On 14 January 1890, he was called before the councils of the Crown, and given the Finance portfolio, during the government presided by António de Serpa Pimentel, which had replaced the Progressive cabinet of José Luciano de Castro. At the end of eight months, on 12 October 1890, Pimental's government fell, resulting in his publication of a celebrated report on the state of the nation's finances, that resulted in vivid discussions. In 1891, following the fall of the Progressive ministry, a cabinet presided by general João Crisóstomo de Abreu e Sousa and the Regenerators, once again, took office. At that time Franco was given the responsibility for Public Works (which he occupied from 21 May 1891 to 14 January 1892). It was from this period that many institutional, industrial and agricultural reforms were implemented under his watch, including various measures were promulgated to develop industry and the economy. Among these laws, was the presentation of a bill to create new industries, which was never adopted (due to the government falling) but were promulgated in 1892 by decree. Inclined towards protectionism, Franco aligned himself with other protectionists in 1892, collaborating with them and Finance Minister Oliveira Martins, during his role as president of the Finance committee. It was during his oversight that Beira Baixa rail-line was inaugurated, visited by King Carlos and Queen Amélia in their first public event as monarchs, in the provinces of the north. Since July 1891, until 16 November, Franco also occupied the post of Minister of Public Instruction and Fine Arts (Ministro da Instrução Pública e Belas artes).
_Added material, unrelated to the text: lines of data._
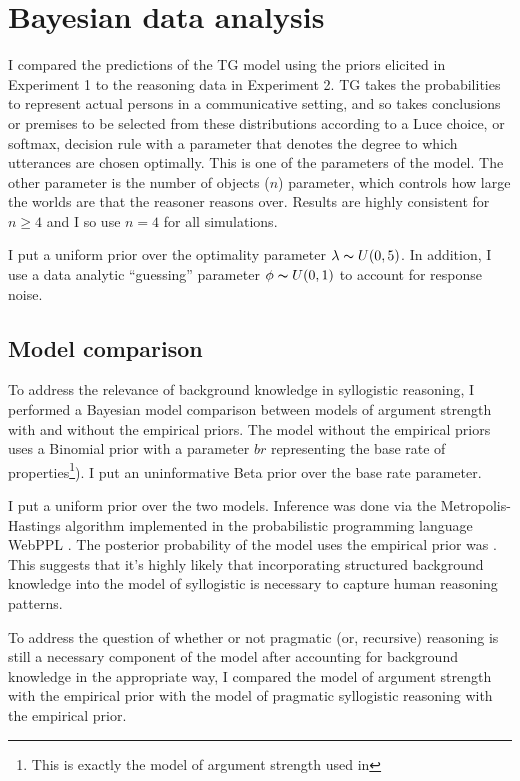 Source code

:\documentclass{llncs} %
\begin{document}
\section{Bayesian data analysis}

I compared the predictions of the TG model using the priors elicited in Experiment 1 to the reasoning data in Experiment 2. TG takes the probabilities to represent actual persons in a communicative setting, and so takes conclusions or premises to be selected from these distributions according to a Luce choice, or softmax, decision rule with a parameter that denotes the degree to which utterances are chosen optimally\cite{Luce1959}. This is one of the parameters of the model. The other parameter is the number of objects ($n$) parameter, which controls how large the worlds are that the reasoner reasons over. Results are highly consistent for $n \geq 4$ and I so use $n=4$ for all simulations.  

I put a uniform prior over the optimality parameter $\lambda \thicksim U(0,5)$. In addition, I use a data analytic ``guessing'' parameter $\phi \thicksim U(0,1)$ to account for response noise.

\subsection{Model comparison}

To address the relevance of background knowledge in syllogistic reasoning, I performed a Bayesian model comparison between models of argument strength with and without the empirical priors. The model without the empirical priors uses a Binomial prior with a parameter $br$ representing the base rate of properties\footnote{This is exactly the model of argument strength used in }). I put an uninformative Beta prior over the base rate parameter.

I put a uniform prior over the two models. Inference was done via the Metropolis-Hastings algorithm implemented in the probabilistic programming language WebPPL \cite{dippl}. The posterior probability of the model uses the empirical prior was . This suggests that it's highly likely that incorporating structured background knowledge into the model of syllogistic is necessary to capture human reasoning patterns.

To address the question of whether or not pragmatic (or, recursive) reasoning is still a necessary component of the model after accounting for background knowledge in the appropriate way, I compared the model of argument strength with the empirical prior with the model of pragmatic syllogistic reasoning with the empirical prior. 
\end{document}
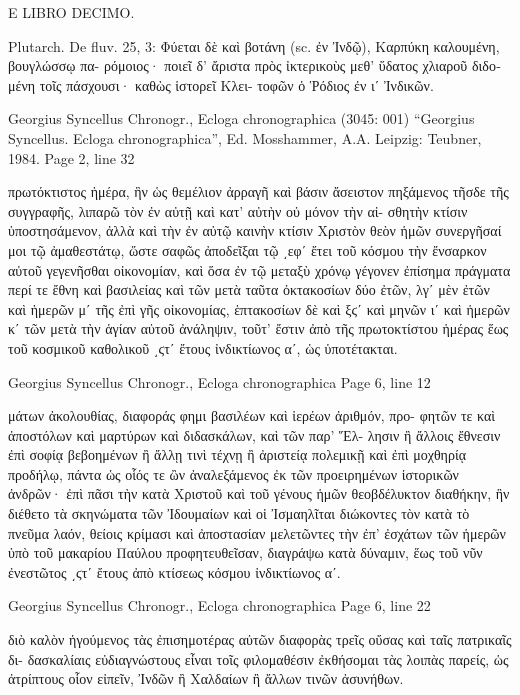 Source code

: \documentclass[12pt,letterpaper,twoside,final]{memoir}
\begin{document}
\begin{greek}
E LIBRO DECIMO.


 Plutarch. De fluv. 25, 3: Φύεται δὲ καὶ βοτάνη 
(sc. ἐν Ἰνδῷ), Καρπύκη καλουμένη, βουγλώσσῳ πα-
ρόμοιος· ποιεῖ δ' ἄριστα πρὸς ἰκτερικοὺς μεθ' ὕδατος 
χλιαροῦ διδομένη τοῖς πάσχουσι· καθὼς ἱστορεῖ Κλει-
τοφῶν ὁ Ῥόδιος ἐν ιʹ Ἰνδικῶν. 



Georgius Syncellus Chronogr., Ecloga chronographica (3045: 001)
“Georgius Syncellus. Ecloga chronographica”, Ed. Mosshammer, A.A.
Leipzig: Teubner, 1984.
Page 2, line 32

πρωτόκτιστος ἡμέρα, ἣν ὡς θεμέλιον ἀρραγῆ καὶ βάσιν ἄσειστον πηξάμενος 
τῆσδε τῆς συγγραφῆς, λιπαρῶ τὸν ἐν αὐτῇ καὶ κατ' αὐτὴν οὐ μόνον τὴν αἰ-
σθητὴν κτίσιν ὑποστησάμενον, ἀλλὰ καὶ τὴν ἐν αὐτῷ καινὴν κτίσιν Χριστὸν 
θεὸν ἡμῶν συνεργῆσαί μοι τῷ ἀμαθεστάτῳ, ὥστε σαφῶς ἀποδεῖξαι τῷ ͵εφʹ 
ἔτει τοῦ κόσμου τὴν ἔνσαρκον αὐτοῦ γεγενῆσθαι οἰκονομίαν, καὶ ὅσα ἐν τῷ 
μεταξὺ χρόνῳ γέγονεν ἐπίσημα πράγματα περί τε ἔθνη καὶ βασιλείας καὶ 
τῶν μετὰ ταῦτα ὀκτακοσίων δύο ἐτῶν, λγʹ μὲν ἐτῶν καὶ ἡμερῶν μʹ τῆς ἐπὶ 
γῆς οἰκονομίας, ἑπτακοσίων δὲ καὶ ξϛʹ καὶ μηνῶν ιʹ καὶ ἡμερῶν κʹ τῶν 
μετὰ τὴν ἁγίαν αὐτοῦ ἀνάληψιν, τοῦτ' ἔστιν ἀπὸ τῆς πρωτοκτίστου ἡμέρας 
ἕως τοῦ κοσμικοῦ καθολικοῦ ͵ϛτʹ ἔτους ἰνδικτίωνος αʹ, ὡς ὑποτέτακται. 



Georgius Syncellus Chronogr., Ecloga chronographica 
Page 6, line 12

μάτων ἀκολουθίας, διαφοράς φημι βασιλέων καὶ ἱερέων ἀριθμόν, προ-
φητῶν τε καὶ ἀποστόλων καὶ μαρτύρων καὶ διδασκάλων, καὶ τῶν παρ' Ἕλ-
λησιν ἢ ἄλλοις ἔθνεσιν ἐπὶ σοφίᾳ βεβοημένων ἢ ἄλλῃ τινὶ τέχνῃ ἢ ἀριστείᾳ 
πολεμικῇ καὶ ἐπὶ μοχθηρίᾳ προδήλῳ, πάντα ὡς οἷός τε ὢν ἀναλεξάμενος 
ἐκ τῶν προειρημένων ἱστορικῶν ἀνδρῶν· ἐπὶ πᾶσι τὴν κατὰ Χριστοῦ καὶ 
τοῦ γένους ἡμῶν θεοβδέλυκτον διαθήκην, ἣν διέθετο τὰ σκηνώματα τῶν 
Ἰδουμαίων καὶ οἱ Ἰσμαηλῖται διώκοντες τὸν κατὰ τὸ πνεῦμα λαόν, θείοις 
κρίμασι καὶ ἀποστασίαν μελετῶντες τὴν ἐπ' ἐσχάτων τῶν ἡμερῶν ὑπὸ 
τοῦ μακαρίου Παύλου προφητευθεῖσαν, διαγράψω κατὰ δύναμιν, ἕως τοῦ 
νῦν ἐνεστῶτος ͵ϛτʹ ἔτους ἀπὸ κτίσεως κόσμου ἰνδικτίωνος αʹ. 



Georgius Syncellus Chronogr., Ecloga chronographica 
Page 6, line 22

                                                              διὸ καλὸν ἡγούμενος 
τὰς ἐπισημοτέρας αὐτῶν διαφορὰς τρεῖς οὔσας καὶ ταῖς πατρικαῖς δι-
δασκαλίαις εὐδιαγνώστους εἶναι τοῖς φιλομαθέσιν ἐκθήσομαι τὰς λοιπὰς 
παρείς, ὡς ἀτρίπτους οἷον εἰπεῖν, Ἰνδῶν ἢ Χαλδαίων ἢ ἄλλων τινῶν 
ἀσυνήθων. 




\end{greek}
\end{document}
The bust of João Franco, located in a square of the same name in Guimarães, honors the former Minister of the Kingdom, reflecting his historical significance and political influence in early 20th-century Portugal.

Between February 1893 and 1897 he managed the Kingdom's portfolio. At that time he reformed secondary school education, the administrative code (1896), electoral law, limiting the number of public service workers in the municipal councils, regulating pollution on the sea, laws against anarchists and the reduction of municipal districts and comaracas. These and other measures, as well as acts of force, such as the suppression of the Associações Comercial (Commercial Associations) and Associações dos Lojistas de Lisboa (Lisbon Tenants Association), as well as the order to expel the republican warlord Salmeron, provoked heated discussions and captivated the attentions of the country. Franco did not waver, and through them doubled his efforts to end class anarchy, which he believed were against public order.

In July 1900, during the new Regenerator government Franco did not obtain a ministry; at that time the political and personal relationship between Hintze Ribeiro, the party chief, and Franco, chairman of the cabinet, were not cordial. The press writing around this time indicated that a full rupture was inevitable, owing to the differences of opinion. A fissure developed during the 13 February 1901 session: João Franco made a speech on overseas tax policies, which did not please the government, and indicated his open opposition. On 14 May, deputy Malheiro Reimão strongly attacked the income tax policy, which was, the next day, also attacked by João Franco, who boldly explained the reasons why he opposed the actions. These debates eventually resulted in the dissolution of the elected chamber, which was a controversial action on the part of the government. The government then revoked the electoral law, and substituted it (on 8 August 1901) with a comprehensive law, then immediately held general elections, resulting in João Franco and his political colleagues being disenfranchised.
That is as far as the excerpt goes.